Perishable goods like milk and some medicine need to be kept cool otherwise they go bad. With something like milk, if it has gone bad enough you can tell from the smell. However, this will probably be after you’ve paid for it and brought it home from the shop, so you have wasted time and money. Medicine is worse – you often can’t tell if is ineffective or dangerous without specialist equipment.
Things are made more complicated for both because there are many steps involved in getting them to you, and these steps can involve many different companies, technologies, risks etc. All these steps need to link together in an unbroken chain, hence the name cool chain. It doesn’t matter if the milk is kept refrigerated at the dairy farm, in the tanker, in the shop and in your fridge if it’s kept in an unrefrigerated warehouse along the way.

20 gallons of unpasteurised sales data
A cool chain is also a useful metaphor for data pipelines (I’ve written about other metaphors elsewhere). Data usually goes through a series of steps that transform it into some desired state, similar to the many steps involved in getting milk from farm to fridge.
As soon as a step is defective – letting the milk or data go bad in some way – that’s often it. You can’t unspoil the milk or easily fix all data problems. If there are problems with the data pipeline, often the best you can hope for is spotting problems as soon as they happen, to minimise the amount of data that has gone off.
That leads to another issue: How confident are you that you can detect problems? Are you doing the equivalent of merely looking at the milk, or are you smelling it or even checking its chemical composition? You might be processing data that has came from elsewhere. Before you go to the trouble of doing lots of processing, have you checked its quality? How much can you trust the earlier stages of the cool chain?
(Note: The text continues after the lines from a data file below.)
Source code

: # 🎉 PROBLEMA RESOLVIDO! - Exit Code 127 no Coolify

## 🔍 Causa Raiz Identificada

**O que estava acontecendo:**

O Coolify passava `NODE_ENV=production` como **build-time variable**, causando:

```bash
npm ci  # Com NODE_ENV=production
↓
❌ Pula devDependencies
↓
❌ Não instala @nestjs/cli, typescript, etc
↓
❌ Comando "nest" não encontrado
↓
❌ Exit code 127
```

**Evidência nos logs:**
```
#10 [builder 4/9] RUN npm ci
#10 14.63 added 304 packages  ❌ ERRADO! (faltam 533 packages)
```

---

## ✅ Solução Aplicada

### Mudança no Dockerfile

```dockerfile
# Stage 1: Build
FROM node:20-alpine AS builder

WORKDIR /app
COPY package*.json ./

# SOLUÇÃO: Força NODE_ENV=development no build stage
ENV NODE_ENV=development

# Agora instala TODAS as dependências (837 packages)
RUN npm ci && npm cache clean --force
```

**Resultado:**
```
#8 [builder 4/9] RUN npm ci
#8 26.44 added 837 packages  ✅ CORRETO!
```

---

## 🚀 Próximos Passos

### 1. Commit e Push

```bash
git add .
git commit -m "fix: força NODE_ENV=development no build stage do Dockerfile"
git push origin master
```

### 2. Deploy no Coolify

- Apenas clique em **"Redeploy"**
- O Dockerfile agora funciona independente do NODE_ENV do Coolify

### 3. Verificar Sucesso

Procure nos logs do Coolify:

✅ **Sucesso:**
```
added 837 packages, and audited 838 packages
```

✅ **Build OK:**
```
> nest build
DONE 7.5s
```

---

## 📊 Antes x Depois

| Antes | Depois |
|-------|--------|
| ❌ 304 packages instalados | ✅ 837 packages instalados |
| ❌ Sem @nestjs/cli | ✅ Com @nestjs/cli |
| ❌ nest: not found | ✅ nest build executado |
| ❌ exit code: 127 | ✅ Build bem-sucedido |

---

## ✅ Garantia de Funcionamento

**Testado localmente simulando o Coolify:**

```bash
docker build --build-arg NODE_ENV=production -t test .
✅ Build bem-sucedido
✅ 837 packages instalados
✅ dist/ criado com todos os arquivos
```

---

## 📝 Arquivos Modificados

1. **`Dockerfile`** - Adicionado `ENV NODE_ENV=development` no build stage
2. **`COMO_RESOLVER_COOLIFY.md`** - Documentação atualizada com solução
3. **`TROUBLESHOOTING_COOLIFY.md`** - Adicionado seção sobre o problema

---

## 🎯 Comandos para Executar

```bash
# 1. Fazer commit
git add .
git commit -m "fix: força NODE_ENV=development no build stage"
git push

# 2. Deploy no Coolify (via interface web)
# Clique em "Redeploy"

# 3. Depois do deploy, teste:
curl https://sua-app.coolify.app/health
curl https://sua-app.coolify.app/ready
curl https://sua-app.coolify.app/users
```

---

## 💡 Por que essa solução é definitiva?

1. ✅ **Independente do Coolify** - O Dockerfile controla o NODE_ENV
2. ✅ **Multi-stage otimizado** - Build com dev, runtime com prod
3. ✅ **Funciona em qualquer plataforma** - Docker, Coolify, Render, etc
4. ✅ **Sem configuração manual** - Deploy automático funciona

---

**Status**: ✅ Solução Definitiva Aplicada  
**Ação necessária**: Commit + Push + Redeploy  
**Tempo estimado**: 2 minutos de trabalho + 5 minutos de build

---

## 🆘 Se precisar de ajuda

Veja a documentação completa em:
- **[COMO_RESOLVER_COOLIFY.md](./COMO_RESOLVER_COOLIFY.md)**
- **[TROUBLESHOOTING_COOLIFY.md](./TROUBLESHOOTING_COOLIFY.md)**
So far I’ve been talking about the data engineering kinds of data processing, but cool chain type thinking also applies to the more statistics kind of data processing. There are ways to summarise data where the output is only as strong as the weakest link, similar to worrying about the least cool step of the cool chain. This is things like how many decimal places can be in the answer if there are several steps of multiplication, division etc.
This has implications for things like when you round numbers e.g. to the nearest 1 decimal place, when you throw away values if they represent groups of people that are small enough to hit data privacy issues etc. If possible, you should round values, apply data privacy filters etc. as late as possible. Stretching the analogy a bit, they correspond to a relatively warm step in the cool chain, in that they define the maximum quality of the output regardless of what steps follow and how cool they are.
For example, if I have numbers that I need to sum to 1 decimal place, I could round each number to 1 decimal place and then add them. This would guarantee that the answer is to 1 decimal place, but it would be less accurate than if I add them unrounded and then round the sum.
If we take 9 lots of the value 0.11:
- 0.11 + 0.11 + 0.11 + 0.11 + 0.11 + 0.11 + 0.11 + 0.11 + 0.11 = 0.99 -> round to 1.0
- 0.11 -> round to 0.1 -> 0.1 + … + 0.1 = 0.9
There is a 10% difference between the two answers, and I would argue that this is because the second answer is incorrect by 10%.
Thinking about your data processing as a cool chain, whether that’s data engineering or statistics, could help you design it better and assess the quality of the data it produces in a cost-effective way.